I'm trying really hard to get her used to people. I keep her in the main room when we have lots of people around, and in my bedroom when we go to bed. Today I tried keeping my hand in the cage with food on it. She was scared at first, but after a few minutes, she walked up pretty close on a perch, just looking at the food (she REALLY wanted it, lol). 

But I also have a 'helpful' 4 year old. XD I'm not sure if he's making it harder to tame her, or if it'll help by getting her more used to kids.

I think she's doing pretty good so far, though! I'm hoping to get a clicker soon. Should I wait until she's ok with hands before clicker training, or is the clicker good taming as well?


----------



## FaeryBee (May 9, 2011)

*I'd get her used to your hand first and then progress to the clicker training.

http://talkbudgies.com/training-bonding/237105-using-positive-reinforcement-training.html

http://talkbudgies.com/training-bonding/265337-basics-clicker-training.html*


----------



## budgieeds (Feb 21, 2016)

Have hope and keep trying she'll eventually come on your finger.

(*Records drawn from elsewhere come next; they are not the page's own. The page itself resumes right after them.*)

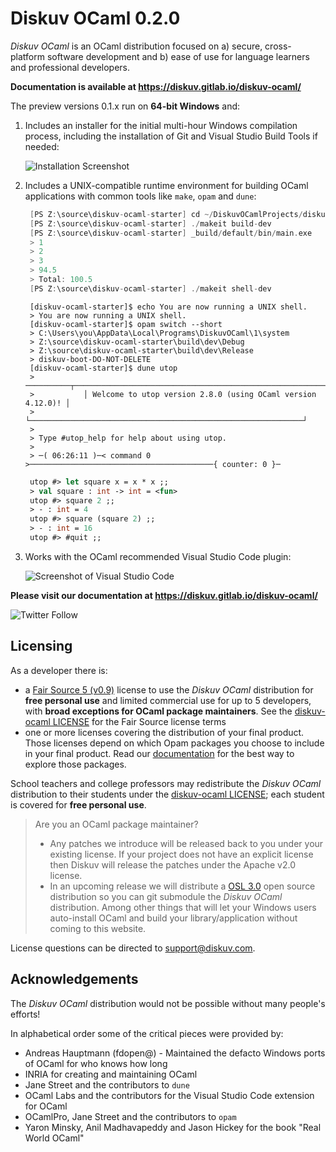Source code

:# Diskuv OCaml 0.2.0

*Diskuv OCaml* is an OCaml distribution focused on a) secure, cross-platform software development and b) ease of use for language learners and professional developers.

**Documentation is available at https://diskuv.gitlab.io/diskuv-ocaml/**

The preview versions 0.1.x run on **64-bit Windows** and:

1. Includes an installer for the initial multi-hour Windows compilation process, including the installation of Git and Visual Studio Build Tools if needed:

   ![Installation Screenshot](https://diskuv.gitlab.io/diskuv-ocaml/_images/Intro-install-world.png)

2. Includes a UNIX-compatible runtime environment for building OCaml applications with common tools like `make`, `opam` and `dune`:

   ```kotlin
    [PS Z:\source\diskuv-ocaml-starter] cd ~/DiskuvOCamlProjects/diskuv-ocaml-starter
    [PS Z:\source\diskuv-ocaml-starter] ./makeit build-dev
    [PS Z:\source\diskuv-ocaml-starter] _build/default/bin/main.exe
    > 1
    > 2
    > 3
    > 94.5
    > Total: 100.5
    [PS Z:\source\diskuv-ocaml-starter] ./makeit shell-dev
   ```

   ```lasso
    [diskuv-ocaml-starter]$ echo You are now running a UNIX shell.
    > You are now running a UNIX shell.
    [diskuv-ocaml-starter]$ opam switch --short
    > C:\Users\you\AppData\Local\Programs\DiskuvOCaml\1\system
    > Z:\source\diskuv-ocaml-starter\build\dev\Debug
    > Z:\source\diskuv-ocaml-starter\build\dev\Release
    > diskuv-boot-DO-NOT-DELETE
    [diskuv-ocaml-starter]$ dune utop
    > ──────────┬─────────────────────────────────────────────────────────────┬──────────
    >           │ Welcome to utop version 2.8.0 (using OCaml version 4.12.0)! │
    >           └─────────────────────────────────────────────────────────────┘
    >
    > Type #utop_help for help about using utop.
    >
    > ─( 06:26:11 )─< command 0 >─────────────────────────────────────────{ counter: 0 }─
   ```

   ```ocaml
    utop #> let square x = x * x ;;
    > val square : int -> int = <fun>
    utop #> square 2 ;;
    > - : int = 4
    utop #> square (square 2) ;;
    > - : int = 16
    utop #> #quit ;;
   ```

3. Works with the OCaml recommended Visual Studio Code plugin:

   ![Screenshot of Visual Studio Code](contributors/doc/diskuv-ocaml-starter.vscode-screenshot.png)

**Please visit our documentation at https://diskuv.gitlab.io/diskuv-ocaml/**

![Twitter Follow](https://img.shields.io/twitter/follow/diskuv?style=social)

## Licensing

As a developer there is:
- a [Fair Source 5 (v0.9)](https://fair.io/) license to use the *Diskuv OCaml* distribution for **free personal use** and limited commercial use for up to 5 developers, with **broad exceptions for OCaml package maintainers**.
  See the [diskuv-ocaml LICENSE](https://gitlab.com/diskuv/diskuv-ocaml/-/raw/main/LICENSE.txt) for the Fair Source license terms
- one or more licenses covering the distribution of your final product. Those licenses
  depend on which Opam packages you choose to include in your
  final product. Read our [documentation](https://diskuv.gitlab.io/diskuv-ocaml/#about-ocaml) for the best way to explore those packages.

School teachers and college professors may redistribute the *Diskuv OCaml* distribution to their students under the [diskuv-ocaml LICENSE](https://gitlab.com/diskuv/diskuv-ocaml/-/raw/main/LICENSE.txt); each student is covered for **free personal use**.

> Are you an OCaml package maintainer?
> * Any patches we introduce will be released back to you under your existing license. If your project does not
>   have an explicit license then Diskuv will release the patches under the Apache v2.0 license.
> * In an upcoming release we will distribute a [OSL 3.0](https://opensource.org/licenses/OSL-3.0)
>   open source distribution so you can git submodule the *Diskuv OCaml* distribution. Among other things that will
>   let your Windows users auto-install OCaml and build your library/application without coming to this website.

License questions can be directed to support@diskuv.com.

## Acknowledgements

The *Diskuv OCaml* distribution would not be possible without many people's efforts!

In alphabetical order some of the critical pieces were provided by:

* Andreas Hauptmann (fdopen@) - Maintained the defacto Windows ports of OCaml for who knows how long
* INRIA for creating and maintaining OCaml
* Jane Street and the contributors to `dune`
* OCaml Labs and the contributors for the Visual Studio Code extension for OCaml
* OCamlPro, Jane Street and the contributors to `opam`
* Yaron Minsky, Anil Madhavapeddy and Jason Hickey for the book "Real World OCaml"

Try not feeding her for a few hours then put food on your hand. Or try feeding her in the mornings when shes hungry. This should work, mines loved millet spray that's why i eventually managed to train them. Good luck!

Also its best if you keep your 4 yr old away from budgie during training sessions, mines hate little children being close to them. Give it time and she'll get used to both of you.


----------



## Pippitha (Jun 21, 2015)

Progress! She let me have my hand next to her on the perch she was on. I even got to poke her before she had enough of me XD


----------